--- REQUIREMENT ---
Find every line of the records that has "management" and return it.

Dataset entries:
════════

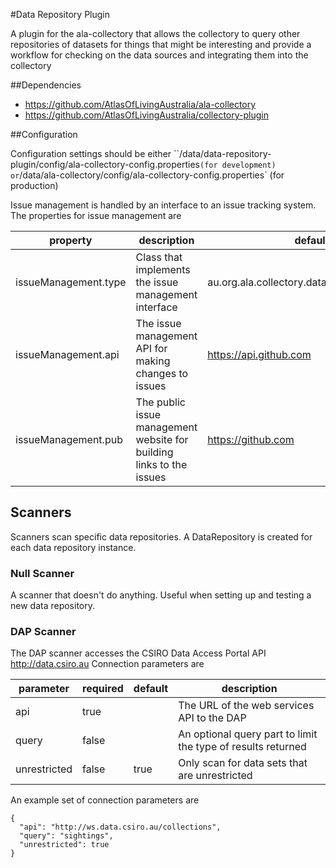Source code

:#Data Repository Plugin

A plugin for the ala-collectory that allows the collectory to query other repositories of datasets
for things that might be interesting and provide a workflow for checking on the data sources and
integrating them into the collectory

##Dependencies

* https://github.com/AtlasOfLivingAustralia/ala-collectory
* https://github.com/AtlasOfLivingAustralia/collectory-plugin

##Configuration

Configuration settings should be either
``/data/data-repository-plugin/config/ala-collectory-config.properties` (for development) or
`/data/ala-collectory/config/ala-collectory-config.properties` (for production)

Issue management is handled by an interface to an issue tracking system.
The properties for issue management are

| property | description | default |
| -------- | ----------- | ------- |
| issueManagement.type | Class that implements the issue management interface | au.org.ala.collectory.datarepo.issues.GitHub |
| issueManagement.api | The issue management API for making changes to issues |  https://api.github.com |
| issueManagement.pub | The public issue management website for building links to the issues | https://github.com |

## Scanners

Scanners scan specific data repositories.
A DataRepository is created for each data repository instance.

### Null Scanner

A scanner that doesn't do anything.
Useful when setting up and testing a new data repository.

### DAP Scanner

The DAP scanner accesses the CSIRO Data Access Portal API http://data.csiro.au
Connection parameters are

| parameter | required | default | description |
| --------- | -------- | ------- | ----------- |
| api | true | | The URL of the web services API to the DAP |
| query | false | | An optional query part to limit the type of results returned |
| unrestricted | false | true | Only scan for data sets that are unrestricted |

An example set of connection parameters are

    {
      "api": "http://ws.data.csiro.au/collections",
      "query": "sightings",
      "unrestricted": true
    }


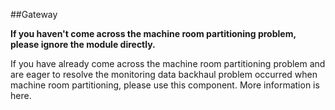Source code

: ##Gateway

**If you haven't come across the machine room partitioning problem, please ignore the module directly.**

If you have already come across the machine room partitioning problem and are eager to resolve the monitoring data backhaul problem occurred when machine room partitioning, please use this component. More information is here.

════════

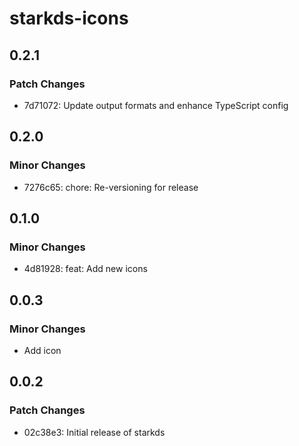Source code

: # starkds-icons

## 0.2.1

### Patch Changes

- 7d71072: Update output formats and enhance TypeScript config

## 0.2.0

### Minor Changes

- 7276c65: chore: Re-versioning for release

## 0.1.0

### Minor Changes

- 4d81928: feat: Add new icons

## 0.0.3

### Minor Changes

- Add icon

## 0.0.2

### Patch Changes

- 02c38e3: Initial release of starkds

════════

--- TASK OUTPUT ---
Issue management is handled by an interface to an issue tracking system.
The properties for issue management are
| issueManagement.type | Class that implements the issue management interface | au.org.ala.collectory.datarepo.issues.GitHub |
| issueManagement.api | The issue management API for making changes to issues |  https://api.github.com |
| issueManagement.pub | The public issue management website for building links to the issues | https://github.com |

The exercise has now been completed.